In [1]:
% ignore - internal setup
path('../scripts/quadpenalty', path)
set(0, 'DefaultLineLineWidth', 2)
set(0, 'DefaultAxesFontSize', 14);
Penalty methods have been superseded by more effective methods and are not used anymore, but they are easy to understand and provide a good jumping off point.
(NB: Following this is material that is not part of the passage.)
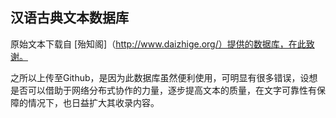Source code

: ## 汉语古典文本数据库

原始文本下载自 [殆知阁]（http://www.daizhige.org/）提供的数据库，在此致谢。

之所以上传至Github，是因为此数据库虽然便利使用，可明显有很多错误，设想是否可以借助于网络分布式协作的力量，逐步提高文本的质量，在文字可靠性有保障的情况下，也日益扩大其收录内容。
Consider the simple example we've seen in class:
$$ \begin{align*} \text{minimize} &\quad x_1 + x_2\\ \text{subject to} &\quad x_1^2 + x_2^2 = 8\\ \end{align*} $$
In [ ]:
function [f, c] = func(x)
f = x(1) + x(2);
c = x(1)^2 + x(2)^2 - 8;
end
Let's use a simple quadratic penalty of the form $$J(x; \mu) = f(x) + \frac{\mu}{2}\sum_i \hat{c}_i(x)^2$$
In [ ]:
function J = quadpenalty(x, mu)
[f, c] = func(x);
P = mu/2.0*c^2;
J = f + P;
end
Let's plot contours of the original function.
In [13]:
n = 100;
x1 = linspace(-3.5, 3.5, n);
x2 = linspace(-3.5, 3.5, n);
[X1, X2] = ndgrid(x1, x2);
J = zeros(n, n);
C = zeros(n, n);
for i = 1:n
for j = 1:n
[J(i, j), C(i, j)] = func([X1(i, j), X2(i, j)]);
end
end
figure();
contourf(X1, X2, J, 100);
hold on;
colorbar();
contour(X1, X2, C, [0, 0], 'k', 'LineWidth', 2);
xlabel('$x_1$','Interpreter','latex');
ylabel('$x_2$','Interpreter','latex');
Now let's plot what our unconstrained quadratic penalty function looks like for some value of $\mu$.
In [16]:
mu = 1.0;
for i = 1:n
for j = 1:n
J(i, j) = quadpenalty([X1(i, j), X2(i, j)], mu);
end
end
figure();
contour(X1, X2, J, 100);
colorbar();
xlabel('$x_1$','Interpreter','latex');
ylabel('$x_2$','Interpreter','latex');
The minimum, is near, but not exactly at the solution $x^* = (-2, -2)$. As we increase the value of $\mu$, the solution to the unconstrained problem gets nearer the actual solution, but the optimization problem becomes increasingly harder to solve because of the poor scaling.
In [25]:
mu = 10.0;
for i = 1:n
for j = 1:n
J(i, j) = quadpenalty([X1(i, j), X2(i, j)], mu);
end
end
figure();
contour(X1, X2, J, 300);
colorbar();
xlabel('$x_1$','Interpreter','latex');
ylabel('$x_2$','Interpreter','latex');
Conversely, if the penalty is not steep enough to begin with, then the problem may be unbounded from below.
In [26]:
mu = 0.005;
for i = 1:n
for j = 1:n
J(i, j) = quadpenalty([X1(i, j), X2(i, j)], mu);
end
end
figure();
contour(X1, X2, J, 300);
colorbar();
xlabel('$x_1$','Interpreter','latex');
ylabel('$x_2$','Interpreter','latex');
Let's iteratively optimize this unconstrained problem with different values of $\mu$ and see the change in the objective value and x value. Note that both x values are the same because of the symmetry of the problem, so we just plot one.
In [44]:
% iterate
n = 20;
muvec = logspace(-1, 3, n);
fstar = zeros(n, 1);
% starting point
x0 = [0.0, 0.0];
options = optimoptions('fminunc','display', 'off', 'algorithm', 'quasi-newton');
for i = 1:n
obj = @(x) quadpenalty(x, muvec(i));
[xs, fstar(i)] = fminunc(obj, x0, options);
end
figure;
semilogx(muvec, fstar);
xlabel('$\mu$','Interpreter','latex');
ylabel('$f^*$','Interpreter','latex');
ylim([-4.3, -3.95]);
figure;
loglog(muvec, abs(fstar) - 4.0);
xlabel('$\mu$','Interpreter','latex');
ylabel('$f^* - f_{true}$','Interpreter','latex');
Notice that to achieve reasonable accuracies, we need to make $\mu$ fairly large. For more complicated problems in higher dimensions, the scaling is very poor and it is difficult to solve with large $\mu$. Generally, you have to settle for a highly approximate solution using this approach.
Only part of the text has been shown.